The main point in both of the readings for mass today seems to be that something is missing in the lives of the people in King Darius’ time and in King Herod as well. In the first reading for mass today the prophet Haggai speaks for God when he tells the people, “You have sown much, and harvested little; you eat, but you never have enough; you drink, but you never have your fill, you clothe yourselves but no one is warm; and you that earn wages earn wages to put them into a bag with holes.”
How familiar does this sound? Some things never change. This verse in scripture sounds no different than many of our lives today. History repeats itself. Many of us work hard but never seem to have enough. Whenever we acquire something new, it leads to wanting something more and so the cycle continues. We work really hard and then find ourselves throwing our money away without even realizing what we are doing. For some of us, our money leaves our hands almost as quick as we earn it and then we look in our wallet one day and wonder what we spent it on? Was it because we stopped for too many of those expensive coffees on the way to work or we splurged on too many dinners out? Maybe it was a lot of little things that we bought at the store that added up quickly. Often, we don’t even remember what all we spent our money on.
The opposite can be true too. We can save a little money and see our bank account grow and save a little more and invest it, then search around endlessly looking for ways that our money can earn a better interest rate, then we’re never satisfied with the current rate we are earning on our investments.
Let’s not even talk about jobs, relationships and marriages. We get a job but are unhappy with it after the new wears off and the monotony sets in. The same way with marriage. It’s great when you are newlyweds but after a few years, all of your spouse’s faults really begin to weigh on you. Some people go through multiple marriages in life and end up at the end of their lives just as dissatisfied as they were earlier in life. This is especially true with movie stars.
King Herod was a very wealthy ruler who had the ability to indulge his every wish or inclination and yet he too, sensed something was missing in life. There was still an empty place inside of him that made him perplexed about Jesus and that was why he wanted to see him.
Do you ever have days where you wonder if this is all there is to life? You wake up each day, go to work, come home and have dinner and maybe watch a little television, run your errands on Saturdays and then go to mass on Sundays? It seems like a treadmill sometimes that you can’t get off. Do you ever wish you could stop the world for a while, and take a little time to catch your breath and experience just the basic elements of life itself? To reexamine your life and what it is all about?
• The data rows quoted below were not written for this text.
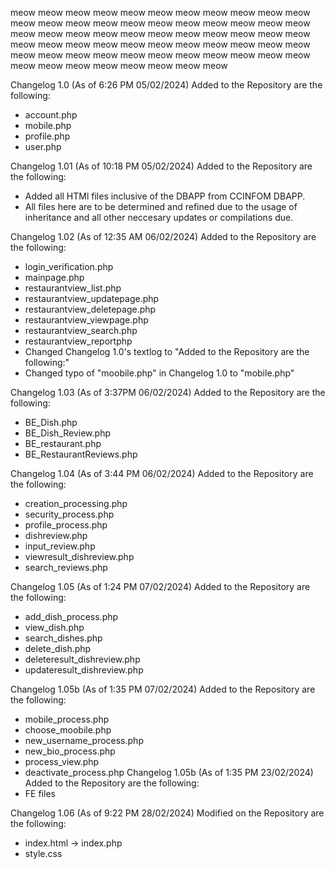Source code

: meow meow meow meow meow meow meow meow meow meow meow meow meow 
meow meow meow meow meow meow meow meow meow meow meow meow meow 
meow meow meow meow meow meow meow meow meow meow meow meow meow 
meow meow meow meow meow meow meow meow meow meow meow meow meow 
meow meow meow meow meow meow meow meow meow meow meow

Changelog 1.0 (As of 6:26 PM 05/02/2024)
Added to the Repository are the following:
- account.php
- mobile.php
- profile.php
- user.php

Changelog 1.01 (As of 10:18 PM 05/02/2024) 
Added to the Repository are the following:
- Added all HTMl files inclusive of the DBAPP from CCINFOM DBAPP.
- All files here are to be determined and refined due to the usage of inheritance and all other neccesary updates or compilations due.

Changelog 1.02 (As of 12:35 AM 06/02/2024)
Added to the Repository are the following:
- login_verification.php
- mainpage.php
- restaurantview_list.php
- restaurantview_updatepage.php
- restaurantview_deletepage.php
- restaurantview_viewpage.php
- restaurantview_search.php
- restaurantview_reportphp
- Changed Changelog 1.0's textlog to "Added to the Repository are the following:"
- Changed typo of "moobile.php" in Changelog 1.0 to "mobile.php"

Changelog 1.03 (As of 3:37PM  06/02/2024)
Added to the Repository are the following:
- BE_Dish.php
- BE_Dish_Review.php
- BE_restaurant.php
- BE_RestaurantReviews.php

Changelog 1.04 (As of 3:44 PM 06/02/2024)
Added to the Repository are the following:
- creation_processing.php
- security_process.php
- profile_process.php
- dishreview.php
- input_review.php
- viewresult_dishreview.php
- search_reviews.php

Changelog 1.05 (As of 1:24 PM 07/02/2024)
Added to the Repository are the following:
- add_dish_process.php
- view_dish.php
- search_dishes.php
- delete_dish.php
- deleteresult_dishreview.php
- updateresult_dishreview.php

Changelog 1.05b (As of 1:35 PM 07/02/2024)
Added to the Repository are the following:
- mobile_process.php
- choose_moobile.php
- new_username_process.php
- new_bio_process.php
- process_view.php
- deactivate_process.php
Changelog 1.05b (As of 1:35 PM 23/02/2024)
Added to the Repository are the following:
- FE files

Changelog 1.06 (As of 9:22 PM 28/02/2024)
Modified on the Repository are the following:
- index.html -> index.php
- style.css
If you feel dissatisfied in life, that something is missing and there is an emptiness inside of you that you just can’t seem to fill, then the Lord is calling you to something deeper, just like the people in the first reading for mass today. Even Herod sensed this in the gospel reading too. When God is near, you instinctively know it. His closeness to you, makes you even more aware of your own emptiness, the lack of joy in your life.
The people in the first reading for mass today did not want to take the time to build God’s house. We also do not want to take the time to build God’s “house” in our own hearts either. We want to grow in holiness and have very good intentions of working on our spiritual life by praying more often, going to confession, maybe attend a daily mass or go to adoration, but we then we do not want to take the time to do so. Something always comes up.
Today would be a good day to let Jesus be the priority in our day for once. Just for today, we might eliminate something that is consuming our time unnecessarily and spend some time getting to know the Lord again in prayer. The “something that is missing” in our lives is our relationship with Jesus. He alone can fill the emptiness inside of us, with joy, and give our lives purpose and meaning.
Saint Augustine expressed this feeling most profoundly when he said “Our hearts are restless Lord, until they rest in thee”.